Je jette un coup d'œil discret à ma droite : bingo. Luffy s'est figé et je le vois serrer sa ceinture contre lui de toutes ses forces.

Je suis vraiment un gros abruti des fois, c'est pas possible.

Je souffle un bon coup pour calmer la bouffée de colère qui monte en moi d'un coup et je lâche le levier de vitesse pour poser une main rassurante sur l'épaule de mon cadet.

- Lâche pas l'volant, s'il te plait, siffle-t-il d'une voix légèrement cassée.

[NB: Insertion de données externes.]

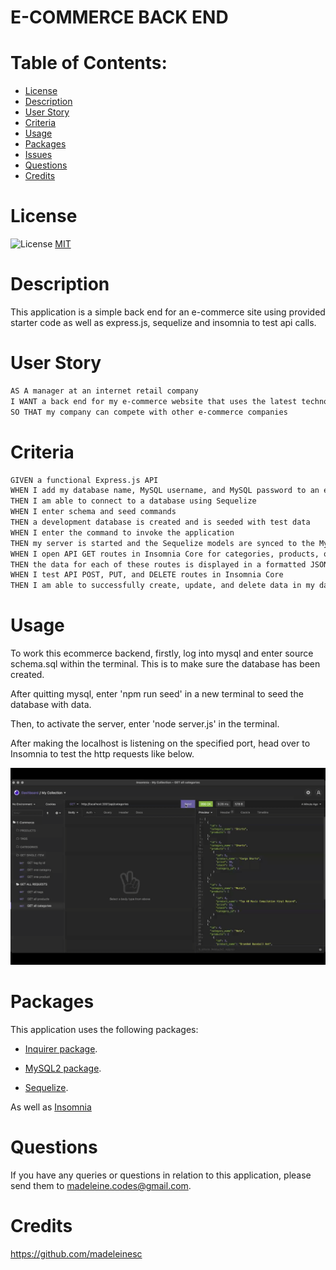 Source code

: # E-COMMERCE BACK END


# Table of Contents:
- [License](#license)
- [Description](#description)
- [User Story](#userstory)
- [Criteria](#criteria)
- [Usage](#usage)
- [Packages](#packages)
- [Issues](#issues)
- [Questions](#questions)
- [Credits](#credits)

  
# License
![License](https://img.shields.io/badge/License-MIT-9cf)
[MIT](https://opensource.org/licenses/MIT)


# Description
This application is a simple back end for an e-commerce site using provided starter code as well as express.js, sequelize and insomnia to test api calls.


# User Story
```md
AS A manager at an internet retail company
I WANT a back end for my e-commerce website that uses the latest technologies
SO THAT my company can compete with other e-commerce companies
```


# Criteria
```md
GIVEN a functional Express.js API
WHEN I add my database name, MySQL username, and MySQL password to an environment variable file
THEN I am able to connect to a database using Sequelize
WHEN I enter schema and seed commands
THEN a development database is created and is seeded with test data
WHEN I enter the command to invoke the application
THEN my server is started and the Sequelize models are synced to the MySQL database
WHEN I open API GET routes in Insomnia Core for categories, products, or tags
THEN the data for each of these routes is displayed in a formatted JSON
WHEN I test API POST, PUT, and DELETE routes in Insomnia Core
THEN I am able to successfully create, update, and delete data in my database
```


# Usage
To work this ecommerce backend, firstly, log into mysql and enter source schema.sql within the terminal. This is to make sure the database has been created. 

After quitting mysql, enter 'npm run seed' in a new terminal to seed the database with data.

Then, to activate the server, enter 'node server.js' in the terminal.

After making the localhost is listening on the specified port, head over to Insomnia to test the http requests like below.

![gif of insomnia requests](./assets/images/insomnia.gif)


# Packages
This application uses the following packages:
 * [Inquirer package](https://www.npmjs.com/package/inquirer).

 * [MySQL2 package](https://www.npmjs.com/package/mysql2).

 * [Sequelize](https://www.npmjs.com/package/sequelize).

As well as [Insomnia](https://insomnia.rest/)


# Questions
If you have any queries or questions in relation to this application, please send them to madeleine.codes@gmail.com.


# Credits
https://github.com/madeleinesc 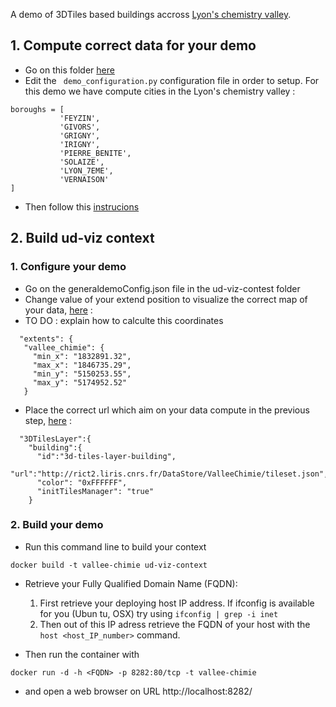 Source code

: A demo of 3DTiles based buildings accross [Lyon's chemistry valley](https://fr.wikipedia.org/wiki/Vall%C3%A9e_de_la_chimie).

## 1. Compute correct data for your demo
- Go on this folder [here](https://github.com/VCityTeam/UD-Reproducibility/tree/master/Computations/3DTiles/LyonTemporal/PythonCallingDocker)
- Edit the ``` demo_configuration.py``` configuration file in order to setup. For this demo we have compute cities in the Lyon's chemistry valley :

```
boroughs = [
           'FEYZIN',
           'GIVORS',
           'GRIGNY',
           'IRIGNY',
           'PIERRE_BENITE',
           'SOLAIZE',
           'LYON_7EME',
           'VERNAISON'
]
```
- Then follow this [instrucions](https://github.com/VCityTeam/UD-Reproducibility/tree/master/Computations/3DTiles/LyonTemporal/PythonCallingDocker#readme)

## 2. Build ud-viz context

### 1. Configure your demo
- Go on the generaldemoConfig.json file in the ud-viz-contest folder
- Change value of your extend position to visualize the correct map of your data, [here](https://github.com/VCityTeam/UD-Reproducibility/blob/master/Demos/ValleeChimie/ud-viz-context/generalDemoConfig.json#L44) :
- TO DO : explain how to calculte this coordinates
 ```
   "extents": {
    "vallee_chimie": {
      "min_x": "1832891.32",
      "max_x": "1846735.29",
      "min_y": "5150253.55",
      "max_y": "5174952.52"
    }
  ```
- Place the correct url which aim on your data compute in the previous step, [here](https://github.com/VCityTeam/UD-Reproducibility/blob/master/Demos/ValleeChimie/ud-viz-context/generalDemoConfig.json#L61) :
```
  "3DTilesLayer":{
    "building":{
      "id":"3d-tiles-layer-building",
      "url":"http://rict2.liris.cnrs.fr/DataStore/ValleeChimie/tileset.json",
      "color": "0xFFFFFF",
      "initTilesManager": "true"
    }
 ```
### 2. Build your demo
 - Run this command line to build your context
```
docker build -t vallee-chimie ud-viz-context
```

- Retrieve your Fully Qualified Domain Name (FQDN):
   1. First retrieve your deploying host IP address. If ifconfig is
    available for you (Ubun tu, OSX) try using `ifconfig | grep -i inet`
   2. Then out of this IP adress retrieve the FQDN of your host with
    the `host <host_IP_number>` command.

- Then run the container with
```
docker run -d -h <FQDN> -p 8282:80/tcp -t vallee-chimie
```
- and open a web browser on URL http://localhost:8282/

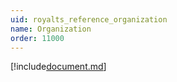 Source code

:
 ```yaml
---
uid: royalts_reference_organization
name: Organization
order: 11000
---
```

[!include[document.md](./document.md)] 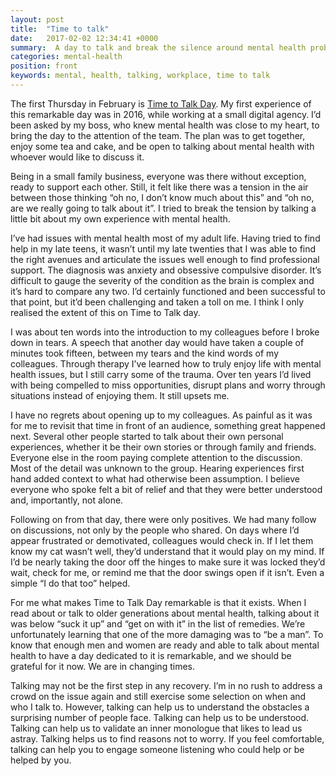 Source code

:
 ```yaml
---
layout: post
title:  "Time to talk"
date:   2017-02-02 12:34:41 +0000
summary:  A day to talk and break the silence around mental health problems. Talking may not be the first step in any recovery, but in these changing times it can really help.
categories: mental-health
position: front
keywords: mental, health, talking, workplace, time to talk
---
```

The first Thursday in February is [Time to Talk Day](http://www.time-to-change.org.uk/timetotalkday). My first experience of this remarkable day was in 2016, while working at a small digital agency. I’d been asked by my boss, who knew mental health was close to my heart, to bring the day to the attention of the team. The plan was to get together, enjoy some tea and cake, and be open to talking about mental health with whoever would like to discuss it.

Being in a small family business, everyone was there without exception, ready to support each other. Still, it felt like there was a tension in the air between those thinking “oh no, I don’t know much about this” and “oh no, are we really going to talk about it”. I tried to break the tension by talking a little bit about my own experience with mental health.

I’ve had issues with mental health most of my adult life. Having tried to find help in my late teens, it wasn’t until my late twenties that I was able to find the right avenues and articulate the issues well enough to find professional support. The diagnosis was anxiety and obsessive compulsive disorder. It’s difficult to gauge the severity of the condition as the brain is complex and it’s hard to compare any two. I’d certainly functioned and been successful to that point, but it’d been challenging and taken a toll on me. I think I only realised the extent of this on Time to Talk day.

I was about ten words into the introduction to my colleagues before I broke down in tears. A speech that another day would have taken a couple of minutes took fifteen, between my tears and the kind words of my colleagues. Through therapy I’ve learned how to truly enjoy life with mental health issues, but I still carry some of the trauma. Over ten years I’d lived with being compelled to miss opportunities, disrupt plans and worry through situations instead of enjoying them. It still upsets me.

I have no regrets about opening up to my colleagues. As painful as it was for me to revisit that time in front of an audience, something great happened next. Several other people started to talk about their own personal experiences, whether it be their own stories or through family and friends. Everyone else in the room paying complete attention to the discussion. Most of the detail was unknown to the group. Hearing experiences first hand added context to what had otherwise been assumption. I believe everyone who spoke felt a bit of relief and that they were better understood and, importantly, not alone.

Following on from that day, there were only positives. We had many follow on discussions, not only by the people who shared. On days where I’d appear frustrated or demotivated, colleagues would check in. If I let them know my cat wasn’t well, they’d understand that it would play on my mind. If I’d be nearly taking the door off the hinges to make sure it was locked they’d wait, check for me, or remind me that the door swings open if it isn’t. Even a simple “I do that too” helped.

For me what makes Time to Talk Day remarkable is that it exists. When I read about or talk to older generations about mental health, talking about it was below “suck it up” and “get on with it” in the list of remedies. We’re unfortunately learning that one of the more damaging was to “be a man”. To know that enough men and women are ready and able to talk about mental health to have a day dedicated to it is remarkable, and we should be grateful for it now. We are in changing times.

Talking may not be the first step in any recovery. I’m in no rush to address a crowd on the issue again and still exercise some selection on when and who I talk to. However, talking can help us to understand the obstacles a surprising number of people face. Talking can help us to be understood. Talking can help us to validate an inner monologue that likes to lead us astray. Talking helps us to find reasons not to worry. If you feel comfortable, talking can help you to engage someone listening who could help or be helped by you.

Connard. Connard connard connard. Portgas, t'es vraiment une merde.

- T'inquiète Lu', j'fais attention, tu le sais.

J'ai la gorge serrée et mon timbre sort bizarrement, mais moi ce n'est pas parce que j'ai un sanglot bloqué quelque part. J'ai juste très envie d'éclater un putain de mur.

Expire Portgas, expire. Si en plus il se rend compte que tu es en train de vriller, il va nous faire une syncope.

La route jusqu'à l'appart me semble beaucoup trop longue, mais je me gare enfin sur le parking et Luffy s'éjecte littéralement de la caisse dès que je mets le frein à main. J'ai l'impression qu'il respire de nouveau dès qu'il est dehors.

On monte les marches en silence et le rangement des courses est tellement calme que ça me retourne encore plus les nerfs, mais je me fais soudainement héler par le frangin et la seconde d'après, je me reçois un truc dans la tronche. Le torchon sale de la vaisselle, apparemment.

- Tu fais la gueule pour la blague des chewing-gum ? Me lance-t-il avec un sourire railleur. Ça va t'inquiète pas, si on s'approche pas trop d'toi ça se sent pas.

... Je l'aime tellement. Il est la seule et unique personne sur cette planète qui est capable de me calmer aussi efficacement. Et qui sait aussi bien lire en moi, aussi. Et ça, ça me fait déjà un peu plus flipper.

Je lui envoie le premier truc qui traîne -aka une orange, oups-, et il se la prend en plein dans l'épaule. Coucou le futur bleu.

- Aiiiiiiie mais Aaaaace, t'es vraiment un gros bourrin !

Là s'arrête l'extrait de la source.